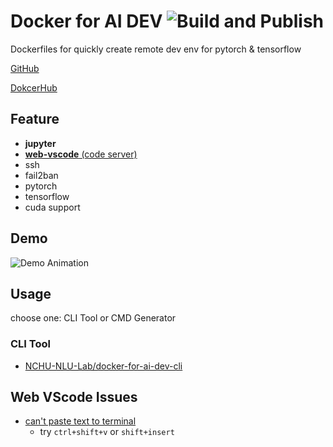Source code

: # Docker for AI DEV ![Build and Publish](https://github.com/NCHU-NLU-Lab/docker-for-ai-dev/workflows/Build%20and%20Publish/badge.svg)
Dockerfiles for quickly create remote dev env for pytorch & tensorflow

[GitHub](https://github.com/udiclab/docker-for-ai-dev)

[DokcerHub](https://hub.docker.com/r/udiclab/docker-for-ai-dev)

## Feature
- **jupyter**
- [**web-vscode** (code server)](https://github.com/cdr/code-server)
- ssh
- fail2ban
- pytorch
- tensorflow
- cuda support

## Demo
![Demo Animation](../assets/demo.gif?raw=true)

## Usage
choose one: CLI Tool or CMD Generator

### CLI Tool
- [NCHU-NLU-Lab/docker-for-ai-dev-cli](https://github.com/NCHU-NLU-Lab/docker-for-ai-dev-cli)

## Web VScode Issues
- [can't paste text to terminal](https://github.com/cdr/code-server/issues/1106)
    - try `ctrl+shift+v` or `shift+insert`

^^^^^^^^^^^^^^^^

From the first line to the last, repeat the records above exactly, leaving out the pictures.

## RESULT
Source code

: # Docker for AI DEV ![Build and Publish](https://github.com/NCHU-NLU-Lab/docker-for-ai-dev/workflows/Build%20and%20Publish/badge.svg)
Dockerfiles for quickly create remote dev env for pytorch & tensorflow

[GitHub](https://github.com/udiclab/docker-for-ai-dev)

[DokcerHub](https://hub.docker.com/r/udiclab/docker-for-ai-dev)

## Feature
- **jupyter**
- [**web-vscode** (code server)](https://github.com/cdr/code-server)
- ssh
- fail2ban
- pytorch
- tensorflow
- cuda support

## Demo
![Demo Animation](../assets/demo.gif?raw=true)

## Usage
choose one: CLI Tool or CMD Generator

### CLI Tool
- [NCHU-NLU-Lab/docker-for-ai-dev-cli](https://github.com/NCHU-NLU-Lab/docker-for-ai-dev-cli)

## Web VScode Issues
- [can't paste text to terminal](https://github.com/cdr/code-server/issues/1106)
    - try `ctrl+shift+v` or `shift+insert`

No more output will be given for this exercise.